The famed actor was also delighted to see that her character goes on a real journey throughout the season, and our perception of Angelica certainly shifts in different moments in the story as we're trying to evaluate how much of a threat she is to the Garvey sisters.
"I didn't know where Angelica was going to go, at the beginning I thought, 'I hope she's not just this busybody,' but she so isn't," Shaw said.
"After Episode 4 you've got a completely different story and that's really good writing too, ... it's not a static character, that something completely different happens and that Angelica doesn't lie down and accept whatever happens to her, she's up and at it."
'She writes families with such authenticity'
Both Walsh and Shaw praised Horgan's work on the series, both as showrunner and star of the show.
"I don't know what animal she is, but if she were I'd say she's two animals, she's an eagle, because her eye is so brilliant, ... both acting and keeping an eye on everything, and she's a sort of spider weaving this amazing web.
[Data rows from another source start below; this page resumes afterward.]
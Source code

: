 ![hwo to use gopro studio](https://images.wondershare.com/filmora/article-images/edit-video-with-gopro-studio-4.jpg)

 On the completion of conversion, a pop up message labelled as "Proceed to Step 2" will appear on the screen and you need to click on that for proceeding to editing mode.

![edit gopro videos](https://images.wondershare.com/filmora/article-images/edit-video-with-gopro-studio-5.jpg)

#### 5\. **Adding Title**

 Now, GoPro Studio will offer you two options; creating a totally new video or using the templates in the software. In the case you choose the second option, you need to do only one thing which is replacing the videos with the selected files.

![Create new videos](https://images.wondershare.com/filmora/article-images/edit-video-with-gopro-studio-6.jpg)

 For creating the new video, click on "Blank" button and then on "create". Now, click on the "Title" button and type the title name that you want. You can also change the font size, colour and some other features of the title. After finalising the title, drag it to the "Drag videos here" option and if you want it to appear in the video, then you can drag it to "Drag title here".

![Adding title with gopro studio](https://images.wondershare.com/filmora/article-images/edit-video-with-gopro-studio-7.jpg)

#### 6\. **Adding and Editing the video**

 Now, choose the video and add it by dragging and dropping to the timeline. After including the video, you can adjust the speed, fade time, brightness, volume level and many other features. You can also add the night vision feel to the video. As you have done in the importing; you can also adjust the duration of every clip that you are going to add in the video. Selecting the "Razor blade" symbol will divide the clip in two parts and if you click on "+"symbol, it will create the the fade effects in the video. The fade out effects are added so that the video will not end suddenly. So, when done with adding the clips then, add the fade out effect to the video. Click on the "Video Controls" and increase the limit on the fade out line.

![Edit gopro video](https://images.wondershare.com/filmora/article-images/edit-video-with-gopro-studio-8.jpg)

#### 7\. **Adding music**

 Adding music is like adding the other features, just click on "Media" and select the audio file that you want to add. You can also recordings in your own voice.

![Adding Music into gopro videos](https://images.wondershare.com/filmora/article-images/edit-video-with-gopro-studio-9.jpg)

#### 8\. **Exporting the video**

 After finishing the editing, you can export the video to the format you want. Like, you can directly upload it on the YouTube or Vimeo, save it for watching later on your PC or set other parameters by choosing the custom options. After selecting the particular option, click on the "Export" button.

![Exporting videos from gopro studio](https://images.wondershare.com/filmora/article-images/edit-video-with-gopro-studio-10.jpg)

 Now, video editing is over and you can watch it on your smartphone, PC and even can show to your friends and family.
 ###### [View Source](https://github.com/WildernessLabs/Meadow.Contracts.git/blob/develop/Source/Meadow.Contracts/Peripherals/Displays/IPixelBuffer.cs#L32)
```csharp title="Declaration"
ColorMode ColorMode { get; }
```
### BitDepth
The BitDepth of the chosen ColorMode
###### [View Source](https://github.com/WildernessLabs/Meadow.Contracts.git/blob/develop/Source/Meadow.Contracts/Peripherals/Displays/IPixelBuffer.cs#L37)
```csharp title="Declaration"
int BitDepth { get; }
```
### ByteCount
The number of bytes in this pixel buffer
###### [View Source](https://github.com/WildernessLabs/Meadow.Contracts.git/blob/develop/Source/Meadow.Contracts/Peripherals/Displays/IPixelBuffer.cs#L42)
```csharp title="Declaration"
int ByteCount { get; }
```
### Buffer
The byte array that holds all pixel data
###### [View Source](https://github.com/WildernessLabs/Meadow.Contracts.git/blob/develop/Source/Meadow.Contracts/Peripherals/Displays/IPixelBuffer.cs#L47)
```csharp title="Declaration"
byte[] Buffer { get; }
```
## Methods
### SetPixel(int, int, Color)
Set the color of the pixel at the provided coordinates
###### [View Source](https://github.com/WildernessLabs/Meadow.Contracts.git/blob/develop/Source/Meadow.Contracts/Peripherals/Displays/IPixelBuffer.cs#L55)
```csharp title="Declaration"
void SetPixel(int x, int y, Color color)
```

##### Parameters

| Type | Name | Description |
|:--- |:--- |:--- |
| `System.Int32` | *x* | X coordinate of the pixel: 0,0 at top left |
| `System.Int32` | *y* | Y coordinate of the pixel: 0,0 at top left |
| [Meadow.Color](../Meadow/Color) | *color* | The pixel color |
So she is multi-gifted," Shaw said. "Sharon is ... absolutely focused on her work, but also full of fun and chatting, but she normally has a laptop near her and she's usually re-writing and fixing things."
Walsh highlighted that Horgan is "very particular" about tone as a writer, while also giving a beautifully "naturalistic" performance as an actor.
"She writes about the human condition, about being a woman at a certain age. She writes relationships with such authenticity. She writes families with such authenticity, and the Irish experience," Walsh said. "And they're all things I connect with. My gender, my age, my family, my community, my nationality. So I think we were born to work together, and thankfully it's a marriage that is really effective."
"I think we both keep each other really honest. I don't want to write, so I love to direct and work with the actors and to honour the writing. So there's never any issue there. And I think Sharon trusts me and Sharon never takes the easy way out of anything. Her work ethic is extraordinary. I really admire her and ... admire the truths in her storytelling."